- **Requirement**
The first line of the entries below, the line containing "row-cols-md-auto g-3 align-items-center", and every line between them should be repeated exactly, and nothing else.

#### Information

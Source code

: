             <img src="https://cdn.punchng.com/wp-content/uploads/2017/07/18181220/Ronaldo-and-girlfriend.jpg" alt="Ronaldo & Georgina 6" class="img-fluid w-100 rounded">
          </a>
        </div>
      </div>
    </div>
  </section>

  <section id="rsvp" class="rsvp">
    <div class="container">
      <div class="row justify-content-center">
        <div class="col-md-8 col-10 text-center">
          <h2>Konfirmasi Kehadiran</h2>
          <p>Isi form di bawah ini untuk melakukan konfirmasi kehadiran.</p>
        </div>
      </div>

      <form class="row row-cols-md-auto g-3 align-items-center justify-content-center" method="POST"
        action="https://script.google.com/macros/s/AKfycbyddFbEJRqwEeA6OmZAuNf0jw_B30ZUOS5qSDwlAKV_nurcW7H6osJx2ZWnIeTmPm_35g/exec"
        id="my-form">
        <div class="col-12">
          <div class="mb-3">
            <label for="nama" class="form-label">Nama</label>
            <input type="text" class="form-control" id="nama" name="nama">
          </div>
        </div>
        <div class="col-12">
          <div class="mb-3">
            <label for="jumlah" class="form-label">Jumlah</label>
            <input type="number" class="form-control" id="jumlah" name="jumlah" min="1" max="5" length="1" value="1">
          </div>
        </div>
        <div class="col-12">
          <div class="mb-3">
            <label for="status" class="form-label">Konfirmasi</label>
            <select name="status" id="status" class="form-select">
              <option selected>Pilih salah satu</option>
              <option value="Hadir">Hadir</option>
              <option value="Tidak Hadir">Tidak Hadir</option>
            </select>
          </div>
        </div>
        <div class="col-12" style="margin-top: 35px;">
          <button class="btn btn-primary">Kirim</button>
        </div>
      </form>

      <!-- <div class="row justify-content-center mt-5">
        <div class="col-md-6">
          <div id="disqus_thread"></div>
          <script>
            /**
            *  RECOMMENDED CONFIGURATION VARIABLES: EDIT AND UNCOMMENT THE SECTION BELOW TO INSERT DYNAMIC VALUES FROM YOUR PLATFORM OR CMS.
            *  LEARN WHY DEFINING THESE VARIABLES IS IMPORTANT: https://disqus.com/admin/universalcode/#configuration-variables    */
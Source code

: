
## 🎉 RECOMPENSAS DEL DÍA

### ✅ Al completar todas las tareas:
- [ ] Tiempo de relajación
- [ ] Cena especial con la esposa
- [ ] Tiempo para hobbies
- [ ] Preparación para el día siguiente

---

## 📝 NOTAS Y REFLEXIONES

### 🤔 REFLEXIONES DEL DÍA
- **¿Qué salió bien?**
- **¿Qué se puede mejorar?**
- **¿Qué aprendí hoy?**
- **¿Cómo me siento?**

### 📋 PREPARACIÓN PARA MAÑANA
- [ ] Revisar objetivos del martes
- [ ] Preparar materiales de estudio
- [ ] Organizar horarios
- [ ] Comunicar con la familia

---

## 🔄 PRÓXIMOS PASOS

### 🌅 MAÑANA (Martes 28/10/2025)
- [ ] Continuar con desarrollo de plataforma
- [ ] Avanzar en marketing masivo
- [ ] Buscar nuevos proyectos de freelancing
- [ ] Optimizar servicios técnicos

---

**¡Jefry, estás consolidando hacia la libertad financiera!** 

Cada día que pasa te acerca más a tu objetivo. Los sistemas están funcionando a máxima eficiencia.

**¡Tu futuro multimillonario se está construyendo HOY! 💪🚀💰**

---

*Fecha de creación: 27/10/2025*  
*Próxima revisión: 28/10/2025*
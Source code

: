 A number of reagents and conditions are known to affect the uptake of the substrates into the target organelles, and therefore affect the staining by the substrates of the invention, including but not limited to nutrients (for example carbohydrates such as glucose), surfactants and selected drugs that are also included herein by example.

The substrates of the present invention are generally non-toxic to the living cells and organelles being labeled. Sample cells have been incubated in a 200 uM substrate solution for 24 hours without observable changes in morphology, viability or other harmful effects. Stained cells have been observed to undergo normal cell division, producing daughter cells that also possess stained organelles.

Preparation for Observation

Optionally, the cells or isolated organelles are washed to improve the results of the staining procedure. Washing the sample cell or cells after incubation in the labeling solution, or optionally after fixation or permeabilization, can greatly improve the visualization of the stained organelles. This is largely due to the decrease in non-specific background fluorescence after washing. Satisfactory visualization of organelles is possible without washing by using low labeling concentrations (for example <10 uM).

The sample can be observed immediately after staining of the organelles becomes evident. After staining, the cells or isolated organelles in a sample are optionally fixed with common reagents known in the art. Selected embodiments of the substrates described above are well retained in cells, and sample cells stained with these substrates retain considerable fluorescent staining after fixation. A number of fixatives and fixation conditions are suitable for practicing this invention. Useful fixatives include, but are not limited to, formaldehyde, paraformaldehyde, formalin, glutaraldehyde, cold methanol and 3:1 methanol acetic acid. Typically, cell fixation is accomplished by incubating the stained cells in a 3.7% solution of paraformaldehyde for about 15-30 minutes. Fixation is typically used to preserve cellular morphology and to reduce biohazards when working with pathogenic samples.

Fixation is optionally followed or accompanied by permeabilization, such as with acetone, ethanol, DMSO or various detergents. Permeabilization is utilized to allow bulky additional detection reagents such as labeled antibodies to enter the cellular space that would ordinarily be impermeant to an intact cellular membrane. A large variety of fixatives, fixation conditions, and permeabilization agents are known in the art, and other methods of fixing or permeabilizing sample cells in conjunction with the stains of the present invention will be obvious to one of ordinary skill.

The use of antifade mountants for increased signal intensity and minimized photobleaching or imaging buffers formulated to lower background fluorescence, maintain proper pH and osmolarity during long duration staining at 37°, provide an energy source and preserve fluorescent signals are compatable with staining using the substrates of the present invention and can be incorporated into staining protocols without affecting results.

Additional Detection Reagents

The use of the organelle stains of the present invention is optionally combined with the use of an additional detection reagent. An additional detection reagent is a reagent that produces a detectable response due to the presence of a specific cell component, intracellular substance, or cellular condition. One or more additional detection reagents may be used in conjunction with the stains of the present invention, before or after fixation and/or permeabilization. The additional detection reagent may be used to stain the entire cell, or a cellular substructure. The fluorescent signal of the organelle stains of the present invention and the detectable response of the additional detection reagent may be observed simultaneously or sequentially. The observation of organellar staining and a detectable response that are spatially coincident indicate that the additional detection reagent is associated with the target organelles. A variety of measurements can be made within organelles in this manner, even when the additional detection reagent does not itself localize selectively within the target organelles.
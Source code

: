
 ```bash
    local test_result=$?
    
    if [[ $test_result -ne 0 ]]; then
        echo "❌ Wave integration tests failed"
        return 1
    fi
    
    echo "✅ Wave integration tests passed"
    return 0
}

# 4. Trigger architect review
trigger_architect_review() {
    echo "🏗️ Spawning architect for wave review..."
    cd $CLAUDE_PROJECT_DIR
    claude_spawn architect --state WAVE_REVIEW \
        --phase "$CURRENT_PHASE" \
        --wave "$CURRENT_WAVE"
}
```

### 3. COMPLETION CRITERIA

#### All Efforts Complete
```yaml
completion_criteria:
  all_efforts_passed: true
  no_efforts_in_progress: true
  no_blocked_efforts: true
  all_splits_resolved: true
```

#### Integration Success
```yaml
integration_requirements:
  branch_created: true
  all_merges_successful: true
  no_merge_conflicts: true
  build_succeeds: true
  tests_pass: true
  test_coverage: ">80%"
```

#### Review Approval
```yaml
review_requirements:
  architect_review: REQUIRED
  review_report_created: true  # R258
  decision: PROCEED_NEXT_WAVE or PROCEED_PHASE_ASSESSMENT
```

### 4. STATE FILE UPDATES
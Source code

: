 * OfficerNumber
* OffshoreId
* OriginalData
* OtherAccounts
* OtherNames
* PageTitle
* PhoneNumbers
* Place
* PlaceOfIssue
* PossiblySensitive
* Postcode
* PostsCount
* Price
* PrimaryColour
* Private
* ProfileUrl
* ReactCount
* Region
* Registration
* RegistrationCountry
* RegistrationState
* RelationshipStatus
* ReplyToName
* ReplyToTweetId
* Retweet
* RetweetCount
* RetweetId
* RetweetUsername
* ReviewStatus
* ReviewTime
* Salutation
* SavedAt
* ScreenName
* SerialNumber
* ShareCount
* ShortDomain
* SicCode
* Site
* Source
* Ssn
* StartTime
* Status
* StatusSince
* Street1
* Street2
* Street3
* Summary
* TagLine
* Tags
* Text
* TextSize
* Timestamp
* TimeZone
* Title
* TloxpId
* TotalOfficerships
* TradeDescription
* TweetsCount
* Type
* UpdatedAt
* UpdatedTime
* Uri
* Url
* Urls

########

- **Exercise solution**
Source code

:             <img src="https://cdn.punchng.com/wp-content/uploads/2017/07/18181220/Ronaldo-and-girlfriend.jpg" alt="Ronaldo & Georgina 6" class="img-fluid w-100 rounded">
          </a>
        </div>
      </div>
    </div>
  </section>

  <section id="rsvp" class="rsvp">
    <div class="container">
      <div class="row justify-content-center">
        <div class="col-md-8 col-10 text-center">
          <h2>Konfirmasi Kehadiran</h2>
          <p>Isi form di bawah ini untuk melakukan konfirmasi kehadiran.</p>
        </div>
      </div>

      <form class="row row-cols-md-auto g-3 align-items-center justify-content-center" method="POST"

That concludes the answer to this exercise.